**TASK**
Lines with the word "status" are the answer; copy each of them from the data below.

Records excerpted from a collection:
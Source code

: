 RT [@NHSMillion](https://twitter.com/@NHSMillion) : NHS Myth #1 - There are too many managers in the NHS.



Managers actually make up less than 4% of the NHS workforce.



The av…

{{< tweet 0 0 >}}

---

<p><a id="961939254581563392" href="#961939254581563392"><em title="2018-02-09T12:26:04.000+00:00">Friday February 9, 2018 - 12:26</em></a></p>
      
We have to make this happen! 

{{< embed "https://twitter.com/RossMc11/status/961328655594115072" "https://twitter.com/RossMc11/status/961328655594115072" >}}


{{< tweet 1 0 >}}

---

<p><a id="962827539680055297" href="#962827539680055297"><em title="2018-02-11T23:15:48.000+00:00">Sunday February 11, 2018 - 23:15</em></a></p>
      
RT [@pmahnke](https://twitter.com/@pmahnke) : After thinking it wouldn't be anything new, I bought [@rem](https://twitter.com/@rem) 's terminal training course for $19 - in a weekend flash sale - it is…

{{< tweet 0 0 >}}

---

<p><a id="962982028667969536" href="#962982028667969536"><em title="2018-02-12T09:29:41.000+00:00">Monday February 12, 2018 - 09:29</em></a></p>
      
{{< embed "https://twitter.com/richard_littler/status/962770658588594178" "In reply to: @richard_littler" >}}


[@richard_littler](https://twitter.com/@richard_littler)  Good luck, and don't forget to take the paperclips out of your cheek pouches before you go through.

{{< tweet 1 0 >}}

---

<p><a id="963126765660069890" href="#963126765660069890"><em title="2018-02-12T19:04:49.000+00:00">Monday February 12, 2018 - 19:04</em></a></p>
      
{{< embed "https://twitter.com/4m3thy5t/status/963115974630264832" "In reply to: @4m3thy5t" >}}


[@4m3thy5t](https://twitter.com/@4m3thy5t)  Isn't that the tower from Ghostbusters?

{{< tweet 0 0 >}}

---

**SOLUTION**
{{< embed "https://twitter.com/RossMc11/status/961328655594115072" "https://twitter.com/RossMc11/status/961328655594115072" >}}
{{< embed "https://twitter.com/richard_littler/status/962770658588594178" "In reply to: @richard_littler" >}}
{{< embed "https://twitter.com/4m3thy5t/status/963115974630264832" "In reply to: @4m3thy5t" >}}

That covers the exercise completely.